ERA.id - Belum lama ini, muncul berbagai kasus anak menuntun orang tua sendiri ke ranah hukum, di mana akar dari tuntutan terkait harta warisan, barang mewah sampai adanya KDRT.
Kasus tuntut menuntut ini mulai dari seorang anak yang menuntut bapak sebesar Rp3 Miliar di Bandung, lalu disusul seorang ibu yang digugat anak terkait tanah warisan, seorang wanita menggugat ibunya terkait kepemilikian mobil Toyota Fortuner sampai kasus yang disorot oleh UNPAD dimana anak menggugat orang tua sebagai pelanggaran norma.
Dari kasus-kasus yang menjadi pemberitaan, akar permasalahan yang melatarbelakangi adalah persoalan ekonomi, dimana anak kandung tanpa ada rasa belas kasihan tega menuntut orang tua.

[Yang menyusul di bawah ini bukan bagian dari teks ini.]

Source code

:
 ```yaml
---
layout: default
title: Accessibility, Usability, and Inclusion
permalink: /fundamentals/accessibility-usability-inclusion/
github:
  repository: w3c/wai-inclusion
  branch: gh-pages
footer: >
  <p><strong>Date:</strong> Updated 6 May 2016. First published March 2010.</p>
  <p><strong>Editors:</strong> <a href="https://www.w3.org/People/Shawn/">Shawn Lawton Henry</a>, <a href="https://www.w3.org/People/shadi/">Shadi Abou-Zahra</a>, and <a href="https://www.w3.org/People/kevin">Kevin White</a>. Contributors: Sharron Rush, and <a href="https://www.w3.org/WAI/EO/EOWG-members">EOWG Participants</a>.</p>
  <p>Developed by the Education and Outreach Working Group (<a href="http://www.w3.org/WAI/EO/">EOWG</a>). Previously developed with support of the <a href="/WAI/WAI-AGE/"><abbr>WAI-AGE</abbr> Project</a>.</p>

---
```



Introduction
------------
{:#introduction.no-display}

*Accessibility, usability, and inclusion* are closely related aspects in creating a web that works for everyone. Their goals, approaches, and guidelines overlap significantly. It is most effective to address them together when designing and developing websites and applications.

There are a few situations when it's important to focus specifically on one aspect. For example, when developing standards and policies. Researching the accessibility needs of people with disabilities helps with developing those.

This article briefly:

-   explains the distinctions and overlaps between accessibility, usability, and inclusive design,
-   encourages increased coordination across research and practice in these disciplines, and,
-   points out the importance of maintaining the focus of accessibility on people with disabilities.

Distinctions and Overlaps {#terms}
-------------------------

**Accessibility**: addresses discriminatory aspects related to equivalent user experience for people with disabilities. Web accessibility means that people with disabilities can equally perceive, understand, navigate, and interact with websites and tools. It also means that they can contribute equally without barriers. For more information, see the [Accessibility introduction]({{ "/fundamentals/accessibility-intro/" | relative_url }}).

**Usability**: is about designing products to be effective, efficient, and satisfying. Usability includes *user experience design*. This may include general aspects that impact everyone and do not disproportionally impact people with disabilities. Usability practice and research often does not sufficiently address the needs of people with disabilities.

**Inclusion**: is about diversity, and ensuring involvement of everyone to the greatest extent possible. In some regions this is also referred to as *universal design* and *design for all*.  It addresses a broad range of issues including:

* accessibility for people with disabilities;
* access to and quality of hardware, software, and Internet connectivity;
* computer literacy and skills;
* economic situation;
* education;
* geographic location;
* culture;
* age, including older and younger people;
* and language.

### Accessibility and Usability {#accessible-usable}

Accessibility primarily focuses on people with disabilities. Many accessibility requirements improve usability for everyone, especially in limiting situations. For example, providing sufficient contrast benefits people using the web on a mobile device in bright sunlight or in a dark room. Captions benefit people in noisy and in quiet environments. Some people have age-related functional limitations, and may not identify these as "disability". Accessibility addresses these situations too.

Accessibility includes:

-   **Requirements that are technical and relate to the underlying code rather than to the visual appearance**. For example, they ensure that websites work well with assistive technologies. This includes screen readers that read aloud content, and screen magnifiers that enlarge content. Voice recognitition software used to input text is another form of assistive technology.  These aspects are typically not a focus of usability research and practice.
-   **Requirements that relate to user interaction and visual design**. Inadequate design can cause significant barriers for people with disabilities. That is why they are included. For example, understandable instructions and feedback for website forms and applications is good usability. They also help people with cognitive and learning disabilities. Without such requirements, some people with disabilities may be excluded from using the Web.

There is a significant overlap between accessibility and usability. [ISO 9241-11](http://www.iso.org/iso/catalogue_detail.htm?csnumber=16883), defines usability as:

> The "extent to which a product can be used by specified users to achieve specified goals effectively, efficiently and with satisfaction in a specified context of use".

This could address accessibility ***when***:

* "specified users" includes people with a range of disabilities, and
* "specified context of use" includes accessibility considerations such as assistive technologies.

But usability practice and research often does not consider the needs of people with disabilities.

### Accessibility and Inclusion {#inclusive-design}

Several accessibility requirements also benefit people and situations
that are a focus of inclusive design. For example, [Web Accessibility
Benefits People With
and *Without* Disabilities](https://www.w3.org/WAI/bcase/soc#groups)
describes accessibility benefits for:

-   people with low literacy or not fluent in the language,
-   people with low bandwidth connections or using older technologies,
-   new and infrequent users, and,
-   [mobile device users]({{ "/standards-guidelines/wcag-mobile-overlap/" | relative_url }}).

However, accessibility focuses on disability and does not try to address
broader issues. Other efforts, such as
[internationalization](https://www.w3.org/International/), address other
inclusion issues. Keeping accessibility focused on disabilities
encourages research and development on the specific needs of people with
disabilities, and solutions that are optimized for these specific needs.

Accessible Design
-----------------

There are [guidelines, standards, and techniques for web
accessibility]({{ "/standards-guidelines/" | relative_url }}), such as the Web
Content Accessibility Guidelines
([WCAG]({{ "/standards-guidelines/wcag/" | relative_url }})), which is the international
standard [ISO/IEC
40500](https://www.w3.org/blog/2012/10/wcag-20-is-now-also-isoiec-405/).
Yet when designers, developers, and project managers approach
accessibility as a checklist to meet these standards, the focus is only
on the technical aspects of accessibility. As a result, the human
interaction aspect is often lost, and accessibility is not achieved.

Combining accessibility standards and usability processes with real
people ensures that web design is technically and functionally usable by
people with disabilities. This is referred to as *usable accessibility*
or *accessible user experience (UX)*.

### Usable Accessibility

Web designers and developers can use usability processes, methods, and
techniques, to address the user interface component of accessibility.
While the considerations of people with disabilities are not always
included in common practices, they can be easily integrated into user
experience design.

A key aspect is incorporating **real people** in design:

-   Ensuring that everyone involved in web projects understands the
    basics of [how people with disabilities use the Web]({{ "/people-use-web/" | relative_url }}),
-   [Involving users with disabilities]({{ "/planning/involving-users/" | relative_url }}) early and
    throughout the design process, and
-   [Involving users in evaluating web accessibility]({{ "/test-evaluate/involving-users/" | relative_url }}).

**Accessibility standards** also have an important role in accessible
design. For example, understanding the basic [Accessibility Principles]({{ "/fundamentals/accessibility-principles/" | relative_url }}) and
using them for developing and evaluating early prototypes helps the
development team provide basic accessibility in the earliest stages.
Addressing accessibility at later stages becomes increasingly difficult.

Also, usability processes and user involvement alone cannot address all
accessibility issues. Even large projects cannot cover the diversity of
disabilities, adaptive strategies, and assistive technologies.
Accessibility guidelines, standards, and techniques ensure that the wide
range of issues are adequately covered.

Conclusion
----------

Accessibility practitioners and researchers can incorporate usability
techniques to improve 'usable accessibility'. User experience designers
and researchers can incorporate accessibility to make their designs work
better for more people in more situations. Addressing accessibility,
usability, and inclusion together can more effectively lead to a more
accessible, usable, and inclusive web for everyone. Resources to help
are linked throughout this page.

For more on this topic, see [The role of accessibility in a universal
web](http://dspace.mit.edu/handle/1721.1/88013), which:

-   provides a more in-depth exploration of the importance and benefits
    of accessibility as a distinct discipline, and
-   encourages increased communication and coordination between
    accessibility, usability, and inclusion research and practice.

Pakar psikologi dari Rumah Sakit hasan Sadikin Bandung, Teddy Hidayat menjelaskan permasalahan ini sebenarnya bisa dijadikan bahan evaluasi bagi orang tua, kalau tidak cukup membesarkan anak secara fisik, namun perlu diperhatikan juga perkembangan psikis.

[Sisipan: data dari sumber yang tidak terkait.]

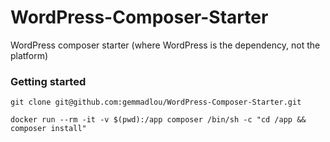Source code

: # WordPress-Composer-Starter

WordPress composer starter (where WordPress is the dependency, not the platform)

### Getting started

```
git clone git@github.com:gemmadlou/WordPress-Composer-Starter.git

docker run --rm -it -v $(pwd):/app composer /bin/sh -c "cd /app && composer install"
```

"Yang sekarang muncul disetiap pemberitaan adalah anak menuntut orang tua, namun sebenarnya perlu kita ketahui yang menuntut itu kan orang dewasa bukanlah anak kecil, untuk itu yang seharusnya disorot adalah perilakunya orang tersebut kenapa bisa menuntut orang tua, ini kaitannya adalah sifat dan karakter yang terdentuk dalam diri seorang anak," jelas Teddy kepada ERA.id, Rabu (27/1/2021).
"Mari kita lihat, orang yang menuntut orang tuanya sendiri, bisa dilihat ada pembentukan karakter yang tidak diperhatikan oleh orang tua, sehinnga anak tumbuh dengan karakter tidak peduli, tak berperasaan bahkan tak ada rasa sayang kepada orang tua yang melahirkannya ke dunia, nah, pembentukan inilah yang bisa saja jadi latar belakang tuntutan kepada orang tua," jelas Teddy.

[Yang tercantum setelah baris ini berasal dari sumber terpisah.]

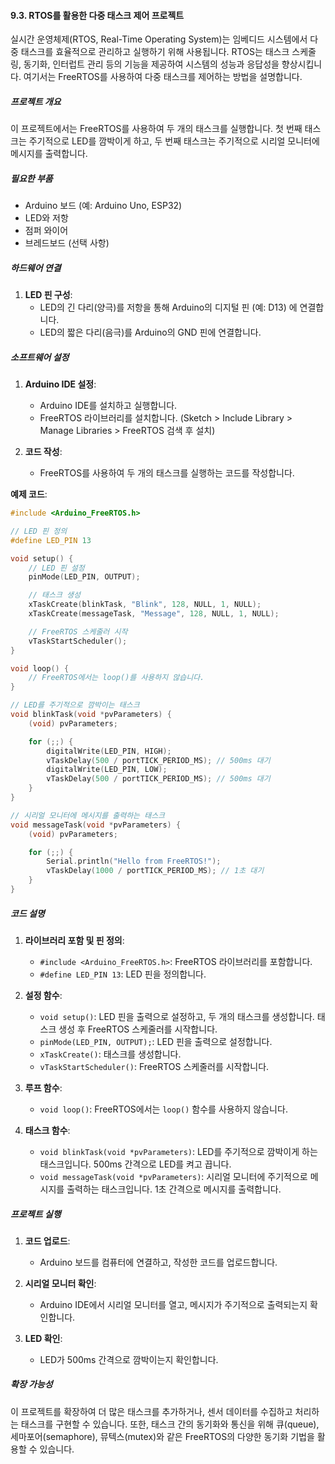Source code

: #### 9.3. RTOS를 활용한 다중 태스크 제어 프로젝트

실시간 운영체제(RTOS, Real-Time Operating System)는 임베디드 시스템에서 다중 태스크를 효율적으로 관리하고 실행하기 위해 사용됩니다. RTOS는 태스크 스케줄링, 동기화, 인터럽트 관리 등의 기능을 제공하여 시스템의 성능과 응답성을 향상시킵니다. 여기서는 FreeRTOS를 사용하여 다중 태스크를 제어하는 방법을 설명합니다.

##### 프로젝트 개요

이 프로젝트에서는 FreeRTOS를 사용하여 두 개의 태스크를 실행합니다. 첫 번째 태스크는 주기적으로 LED를 깜박이게 하고, 두 번째 태스크는 주기적으로 시리얼 모니터에 메시지를 출력합니다.

##### 필요한 부품

- Arduino 보드 (예: Arduino Uno, ESP32)
- LED와 저항
- 점퍼 와이어
- 브레드보드 (선택 사항)

##### 하드웨어 연결

1. **LED 핀 구성**:
   - LED의 긴 다리(양극)를 저항을 통해 Arduino의 디지털 핀 (예: D13) 에 연결합니다.
   - LED의 짧은 다리(음극)를 Arduino의 GND 핀에 연결합니다.

##### 소프트웨어 설정

1. **Arduino IDE 설정**:
   - Arduino IDE를 설치하고 실행합니다.
   - FreeRTOS 라이브러리를 설치합니다. (Sketch > Include Library > Manage Libraries > FreeRTOS 검색 후 설치)

2. **코드 작성**:
   - FreeRTOS를 사용하여 두 개의 태스크를 실행하는 코드를 작성합니다.

**예제 코드**:
```cpp
#include <Arduino_FreeRTOS.h>

// LED 핀 정의
#define LED_PIN 13

void setup() {
    // LED 핀 설정
    pinMode(LED_PIN, OUTPUT);

    // 태스크 생성
    xTaskCreate(blinkTask, "Blink", 128, NULL, 1, NULL);
    xTaskCreate(messageTask, "Message", 128, NULL, 1, NULL);

    // FreeRTOS 스케줄러 시작
    vTaskStartScheduler();
}

void loop() {
    // FreeRTOS에서는 loop()를 사용하지 않습니다.
}

// LED를 주기적으로 깜박이는 태스크
void blinkTask(void *pvParameters) {
    (void) pvParameters;

    for (;;) {
        digitalWrite(LED_PIN, HIGH);
        vTaskDelay(500 / portTICK_PERIOD_MS); // 500ms 대기
        digitalWrite(LED_PIN, LOW);
        vTaskDelay(500 / portTICK_PERIOD_MS); // 500ms 대기
    }
}

// 시리얼 모니터에 메시지를 출력하는 태스크
void messageTask(void *pvParameters) {
    (void) pvParameters;

    for (;;) {
        Serial.println("Hello from FreeRTOS!");
        vTaskDelay(1000 / portTICK_PERIOD_MS); // 1초 대기
    }
}
```

##### 코드 설명

1. **라이브러리 포함 및 핀 정의**:
   - `#include <Arduino_FreeRTOS.h>`: FreeRTOS 라이브러리를 포함합니다.
   - `#define LED_PIN 13`: LED 핀을 정의합니다.

2. **설정 함수**:
   - `void setup()`: LED 핀을 출력으로 설정하고, 두 개의 태스크를 생성합니다. 태스크 생성 후 FreeRTOS 스케줄러를 시작합니다.
   - `pinMode(LED_PIN, OUTPUT);`: LED 핀을 출력으로 설정합니다.
   - `xTaskCreate()`: 태스크를 생성합니다.
   - `vTaskStartScheduler()`: FreeRTOS 스케줄러를 시작합니다.

3. **루프 함수**:
   - `void loop()`: FreeRTOS에서는 `loop()` 함수를 사용하지 않습니다.

4. **태스크 함수**:
   - `void blinkTask(void *pvParameters)`: LED를 주기적으로 깜박이게 하는 태스크입니다. 500ms 간격으로 LED를 켜고 끕니다.
   - `void messageTask(void *pvParameters)`: 시리얼 모니터에 주기적으로 메시지를 출력하는 태스크입니다. 1초 간격으로 메시지를 출력합니다.

##### 프로젝트 실행

1. **코드 업로드**:
   - Arduino 보드를 컴퓨터에 연결하고, 작성한 코드를 업로드합니다.

2. **시리얼 모니터 확인**:
   - Arduino IDE에서 시리얼 모니터를 열고, 메시지가 주기적으로 출력되는지 확인합니다.

3. **LED 확인**:
   - LED가 500ms 간격으로 깜박이는지 확인합니다.

##### 확장 가능성

이 프로젝트를 확장하여 더 많은 태스크를 추가하거나, 센서 데이터를 수집하고 처리하는 태스크를 구현할 수 있습니다. 또한, 태스크 간의 동기화와 통신을 위해 큐(queue), 세마포어(semaphore), 뮤텍스(mutex)와 같은 FreeRTOS의 다양한 동기화 기법을 활용할 수 있습니다.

Menurutnya, kasus perebutan harta warisan yang dipermasalahkan anak kepada orang tua, sudah jelas karena timbulnya sifat ego manusia dalam menyikapi permasalahan ekonomi. Apabila pola asuh yang ditanam orang tuanya dulu menerapkan pola asuh yang salah, bisa jadi ini bukan hanya permasalah anak dengan orang tua, namun ini bisa menjadi permasalahan berbagai pihak.
"Dari kasus ini kisah bisa belajar, kalau pembentukan karakter sangat penting, sehingga anak bisa menjadi manusia bermoral dan bisa menyikapi berbagai masalah dalam tahapan di kehidupannya," ujar Teddy.
Teddy juga sangat menyayangkan kalau kasus-kasus seperti ini menjadi konsumsi publik, dimana ini sangat mempengaruhi pola pikir juga. "Kasus-kasus yang dikonsumsi oleh publik bisa berakibat pandangan negatif, dimana masyarakat bisa berfikir, ternyata anak bisa dengan mudah menuntut orang tua, tanpa menggunakan hati nurani, bahkan perasaan dari orang tua,"tegas Teddy.
Teddy mengimbau agar kasus ini bisa dijadika evaluasi bagi orang tua karena karakter anak yang tidak baik saat tumbuh kembang, dampak yang dirasakan adalah dalam jangka panjang bukan 2 atau 5 tahun, melainkan 20 tahun ke depan, anak yang dibentuk menjadi pribadi dan karakter baik, maka akan memiliki sifat baik sehingga saat menyikapi persoalan bisa bijak dan tidak kekanak-kanakan.